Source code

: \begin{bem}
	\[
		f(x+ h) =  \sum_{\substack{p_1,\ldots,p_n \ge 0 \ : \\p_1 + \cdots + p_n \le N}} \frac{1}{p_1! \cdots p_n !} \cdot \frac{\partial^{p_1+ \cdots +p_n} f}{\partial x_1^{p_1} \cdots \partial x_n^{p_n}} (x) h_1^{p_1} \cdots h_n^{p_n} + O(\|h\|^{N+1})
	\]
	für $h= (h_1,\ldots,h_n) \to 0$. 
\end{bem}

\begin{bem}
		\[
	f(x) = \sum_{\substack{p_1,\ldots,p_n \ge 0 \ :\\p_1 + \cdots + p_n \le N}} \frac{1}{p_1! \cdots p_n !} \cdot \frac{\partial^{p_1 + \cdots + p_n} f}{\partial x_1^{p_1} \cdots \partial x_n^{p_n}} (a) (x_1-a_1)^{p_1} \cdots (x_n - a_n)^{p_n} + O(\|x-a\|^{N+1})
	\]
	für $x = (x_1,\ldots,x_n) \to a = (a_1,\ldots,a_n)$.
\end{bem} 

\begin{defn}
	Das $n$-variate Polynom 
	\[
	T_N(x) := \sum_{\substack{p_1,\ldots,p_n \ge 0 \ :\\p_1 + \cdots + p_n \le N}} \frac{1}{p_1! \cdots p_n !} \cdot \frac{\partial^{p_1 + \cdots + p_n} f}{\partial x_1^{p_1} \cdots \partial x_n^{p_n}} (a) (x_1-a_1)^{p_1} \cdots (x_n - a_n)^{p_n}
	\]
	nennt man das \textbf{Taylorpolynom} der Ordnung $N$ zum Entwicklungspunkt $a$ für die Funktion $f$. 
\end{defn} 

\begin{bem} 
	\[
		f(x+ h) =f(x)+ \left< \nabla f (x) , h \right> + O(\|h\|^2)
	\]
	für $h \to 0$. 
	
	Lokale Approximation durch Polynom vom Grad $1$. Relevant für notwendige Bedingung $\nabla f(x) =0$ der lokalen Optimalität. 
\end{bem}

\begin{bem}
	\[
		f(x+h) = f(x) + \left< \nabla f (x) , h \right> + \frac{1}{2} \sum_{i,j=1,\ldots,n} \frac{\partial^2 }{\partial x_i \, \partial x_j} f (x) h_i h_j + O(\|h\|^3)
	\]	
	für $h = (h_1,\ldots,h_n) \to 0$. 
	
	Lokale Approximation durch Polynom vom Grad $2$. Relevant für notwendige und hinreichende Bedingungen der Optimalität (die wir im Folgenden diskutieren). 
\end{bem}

^^^^^^^^^^^^^^^^

_Problem to work on_
In the lines above, find the word "cdot" and copy every line it occurs in.

_Answer_
		f(x+ h) =  \sum_{\substack{p_1,\ldots,p_n \ge 0 \ : \\p_1 + \cdots + p_n \le N}} \frac{1}{p_1! \cdots p_n !} \cdot \frac{\partial^{p_1+ \cdots +p_n} f}{\partial x_1^{p_1} \cdots \partial x_n^{p_n}} (x) h_1^{p_1} \cdots h_n^{p_n} + O(\|h\|^{N+1})
	f(x) = \sum_{\substack{p_1,\ldots,p_n \ge 0 \ :\\p_1 + \cdots + p_n \le N}} \frac{1}{p_1! \cdots p_n !} \cdot \frac{\partial^{p_1 + \cdots + p_n} f}{\partial x_1^{p_1} \cdots \partial x_n^{p_n}} (a) (x_1-a_1)^{p_1} \cdots (x_n - a_n)^{p_n} + O(\|x-a\|^{N+1})
	T_N(x) := \sum_{\substack{p_1,\ldots,p_n \ge 0 \ :\\p_1 + \cdots + p_n \le N}} \frac{1}{p_1! \cdots p_n !} \cdot \frac{\partial^{p_1 + \cdots + p_n} f}{\partial x_1^{p_1} \cdots \partial x_n^{p_n}} (a) (x_1-a_1)^{p_1} \cdots (x_n - a_n)^{p_n}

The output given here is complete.